Using a single NVIDIA A100 GPU resulted in a speedup of 8.3X when compared to solving on 32 Intel® Xeon® Gold cores.
It is critical to account for thermal effects along with fluid flow in many industrial applications. To accurately capture the thermal behavior of the system, heat transfer in the fluid coupled with heat conduction in the adjacent metal is often important.
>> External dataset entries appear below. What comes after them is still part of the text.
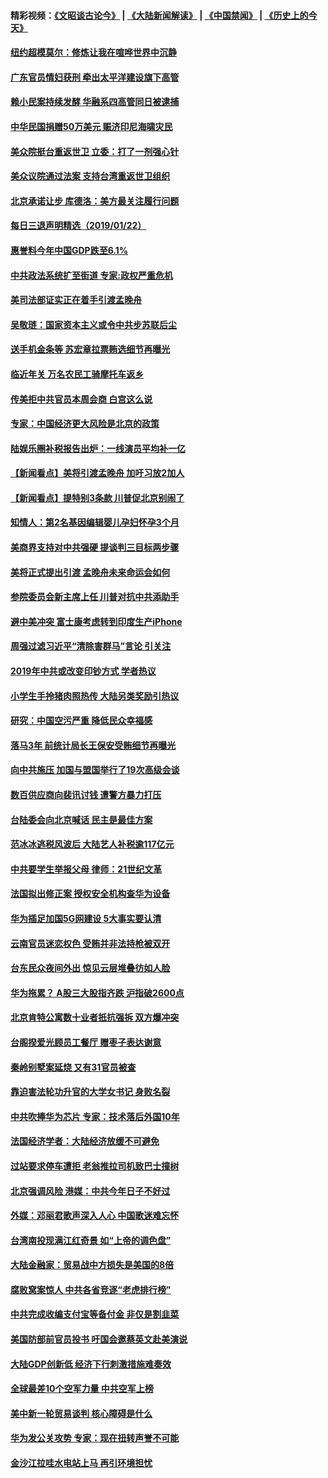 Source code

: #### 精彩视频：[《文昭谈古论今》](https://github.com/gfw-breaker/wenzhao/blob/master/README.md?t=01230630) | [《大陆新闻解读》](https://github.com/gfw-breaker/ntdtv-comedy/blob/master/README.md?t=01230630) | [《中国禁闻》](https://github.com/gfw-breaker/ntdtv-news/blob/master/README.md?t=01230630) | [《历史上的今天》](https://github.com/gfw-breaker/today-in-history/blob/master/README.md?t=01230630) 

#### [纽约超模莫尔：修炼让我在喧哗世界中沉静](../pages/nsc413/n9675822.md?t=01230630) 

#### [广东官员情妇获刑 牵出太平洋建设旗下高管](../pages/nsc413/n10995374.md?t=01230630) 

#### [赖小民案持续发酵 华融系四高管同日被逮捕](../pages/nsc413/n10995442.md?t=01230630) 


#### [中华民国捐赠50万美元 赈济印尼海啸灾民](../pages/nsc413/n10995411.md?t=01230630) 

#### [美众院挺台重返世卫 立委：打了一剂强心针](../pages/nsc413/n10995377.md?t=01230630) 

#### [美众议院通过法案 支持台湾重返世卫组织](../pages/nsc413/n10995345.md?t=01230630) 

#### [北京承诺让步 库德洛：美方最关注履行问题](../pages/nsc413/n10995077.md?t=01230630) 

#### [每日三退声明精选（2019/01/22）](../pages/nsc413/n10995271.md?t=01230630) 

#### [惠誉料今年中国GDP跌至6.1%](../pages/nsc413/n10995185.md?t=01230630) 

#### [中共政法系统扩至街道 专家:政权严重危机](../pages/nsc413/n10994697.md?t=01230630) 

#### [美司法部证实正在着手引渡孟晚舟](../pages/nsc413/n10994658.md?t=01230630) 

#### [吴敬琏：国家资本主义或令中共步苏联后尘](../pages/nsc413/n10994933.md?t=01230630) 

#### [送手机金条等 苏宏章拉票贿选细节再曝光](../pages/nsc413/n10994917.md?t=01230630) 

#### [临近年关 万名农民工骑摩托车返乡](../pages/nsc413/n10994836.md?t=01230630) 

#### [传美拒中共官员本周会商 白宫这么说](../pages/nsc413/n10994793.md?t=01230630) 

#### [专家：中国经济更大风险是北京的政策](../pages/nsc413/n10994703.md?t=01230630) 

#### [陆娱乐圈补税报告出炉：一线演员平均补一亿](../pages/nsc413/n10994667.md?t=01230630) 

#### [【新闻看点】美将引渡孟晚舟 加吁习放2加人](../pages/nsc413/n10994437.md?t=01230630) 

#### [【新闻看点】提特别3条款 川普促北京别闹了](../pages/nsc413/n10994438.md?t=01230630) 

#### [知情人：第2名基因编辑婴儿孕妇怀孕3个月](../pages/nsc413/n10994623.md?t=01230630) 

#### [美商界支持对中共强硬 提谈判三目标两步骤](../pages/nsc413/n10994389.md?t=01230630) 

#### [美将正式提出引渡 孟晚舟未来命运会如何](../pages/nsc413/n10994576.md?t=01230630) 

#### [参院委员会新主席上任 川普对抗中共添助手](../pages/nsc413/n10994600.md?t=01230630) 

#### [避中美冲突 富士康考虑转到印度生产iPhone](../pages/nsc413/n10994549.md?t=01230630) 

#### [周强过滤习近平“清除害群马”言论 引关注](../pages/nsc413/n10994208.md?t=01230630) 

#### [2019年中共或改变印钞方式 学者热议](../pages/nsc413/n10994285.md?t=01230630) 

#### [小学生手拎猪肉照热传 大陆另类奖励引热议](../pages/nsc413/n10994417.md?t=01230630) 

#### [研究：中国空污严重 降低民众幸福感](../pages/nsc413/n10994212.md?t=01230630) 

#### [落马3年 前统计局长王保安受贿细节再曝光](../pages/nsc413/n10994292.md?t=01230630) 

#### [向中共施压 加国与盟国举行了19次高级会谈](../pages/nsc413/n10994299.md?t=01230630) 

#### [数百供应商向裴讯讨钱 遭警方暴力打压](../pages/nsc413/n10992283.md?t=01230630) 


#### [台陆委会向北京喊话 民主是最佳方案](../pages/nsc413/n10993786.md?t=01230630) 

#### [范冰冰逃税风波后 大陆艺人补税逾117亿元](../pages/nsc413/n10994164.md?t=01230630) 

#### [中共要学生举报父母 律师：21世纪文革](../pages/nsc413/n10994044.md?t=01230630) 

#### [法国拟出修正案 授权安全机构查华为设备](../pages/nsc413/n10993863.md?t=01230630) 

#### [华为插足加国5G网建设 5大事实要认清](../pages/nsc413/n10994149.md?t=01230630) 

#### [云南官员迷恋权色 受贿并非法持枪被双开](../pages/nsc413/n10993602.md?t=01230630) 

#### [台东民众夜间外出 惊见云层堆叠彷如人脸](../pages/nsc413/n10993794.md?t=01230630) 

#### [华为拖累？ A股三大股指齐跌 沪指破2600点](../pages/nsc413/n10993524.md?t=01230630) 

#### [北京肯特公寓数十业者扺抗强拆 双方爆冲突](../pages/nsc413/n10993036.md?t=01230630) 

#### [台阁揆爱光顾员工餐厅 赠枣子表达谢意](../pages/nsc413/n10993679.md?t=01230630) 

#### [秦岭别墅案延烧 又有31官员被查](../pages/nsc413/n10993453.md?t=01230630) 

#### [靠迫害法轮功升官的大学女书记 身败名裂](../pages/nsc413/n10991893.md?t=01230630) 

#### [中共吹捧华为芯片 专家：技术落后外国10年](../pages/nsc413/n10993541.md?t=01230630) 

#### [法国经济学者：大陆经济放缓不可避免](../pages/nsc413/n10993077.md?t=01230630) 

#### [过站要求停车遭拒 老翁推拉司机致巴士撞树](../pages/nsc413/n10992921.md?t=01230630) 

#### [北京强调风险 港媒：中共今年日子不好过](../pages/nsc413/n10993034.md?t=01230630) 

#### [外媒：邓丽君歌声深入人心 中国歌迷难忘怀](../pages/nsc413/n10993243.md?t=01230630) 

#### [台湾南投现满江红奇景 如“上帝的调色盘”](../pages/nsc413/n10992077.md?t=01230630) 

#### [大陆金融家：贸易战中方损失是美国的8倍](../pages/nsc413/n10992582.md?t=01230630) 

#### [腐败窝案惊人 中共各省竞逐“老虎排行榜”](../pages/nsc413/n10991781.md?t=01230630) 

#### [中共完成收编支付宝等备付金 非仅是割韭菜](../pages/nsc413/n10992596.md?t=01230630) 

#### [美国防部前官员投书 吁国会邀蔡英文赴美演说](../pages/nsc413/n10992789.md?t=01230630) 

#### [大陆GDP创新低 经济下行刺激措施难奏效](../pages/nsc413/n10992648.md?t=01230630) 

#### [全球最差10个空军力量 中共空军上榜](../pages/nsc413/n10992493.md?t=01230630) 

#### [美中新一轮贸易谈判 核心障碍是什么](../pages/nsc413/n10991931.md?t=01230630) 

#### [华为发公关攻势 专家：现在扭转声誉不可能](../pages/nsc413/n10992293.md?t=01230630) 

#### [金沙江拉哇水电站上马 再引环境担忧](../pages/nsc413/n10992206.md?t=01230630)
Our native GPU solver shows massive speedups for these coupled CHT problems.
Three different thermal simulations that include CHT are shown below, a 4 million-cell water-cooled traction inverter, a 1.4 million-cell louvered-fin heat exchanger and a 512,000 cell vertical-mounted heat sink.
A traction inverter simulation involving CHT that was sped up by 8.6X when solved on one NVIDIA A100 GPU.
Traction inverters take direct current (DC) from a high-voltage battery and convert it to alternating current (AC) to send to an electric motor. Thermal management is critical for traction inverters to ensure both safety and longevity.
The model shown above is a 4 million-cell water-cooled traction inverter that has four insulated gate bipolar transistors (IGBT) with a heat load of 400 W. Cooling is coming from 25° C water circulating through the housing at a rate of 0.5 kg/s, and heat rejection to the surrounding air is modeled using a convective boundary condition.
Solving on one NVIDIA A100 GPU resulted in an 8.6X speedup when compared to 32 Intel® Xeon ® Gold 6242 cores.
This heat exchanger model uses forced convection through a louvered-fin heat exchanger. The problem consists of air at 20° C flowing through aluminum louvered fins at a velocity of 4 m/s to cool copper tubing.
To establish a baseline, we ran the 1.4 million-cell model on 8 Intel® Xeon® Gold 6242 cores. Running this exact same model on one NVIDIA A100 GPU resulted in a speedup of 15.5X.
Temperature contour on a louvered-fin heat exchanger solved 15.47X faster on one NVIDIA A100.
The final problem consists of a free convection five-finned aluminum heat sink with the base maintained at a constant temperature of 76.85° C and the surrounding air at an ambient temperature of 16.85° C.
Solving this 512,000-cell case on a laptop with one NVIDIA Quadro RTX 5000 GPU resulted in a speedup of 11X when compared to the 6 Intel® Core™ i7-11850H cores on the laptop.
Even when using a single laptop GPU like the NVIDIA Quadro RTX 5000, you can expect huge reductions in solve time with the native multi-GPU solver in Fluent. When using a similar graphics card in a workstation, even greater performance can be expected.
A 512,000-cell heat sink simulation was sped up 11X when solved on one NVIDIA Quadro RTX 5000 GPU.
Fluent users now have the power and flexibility to run on a laptop or workstation with a single GPU or scale up to a multi-GPU server. Leverage the hardware you already own to speed up your CFD simulations more than you ever thought possible.
The native multi-GPU solver in Fluent runs on any NVIDIA card from 2016 or later with CUDA driver 11.0 or newer installed.
Ansys has been a trailblazer in the use of GPU technology for simulation, and with this new solver technology, we are taking it to a whole new level. All solver features in the native GPU solver are built with the same discretization and numerical methods as the Fluent CPU solver, providing users with the accurate results they expect in less time than ever before.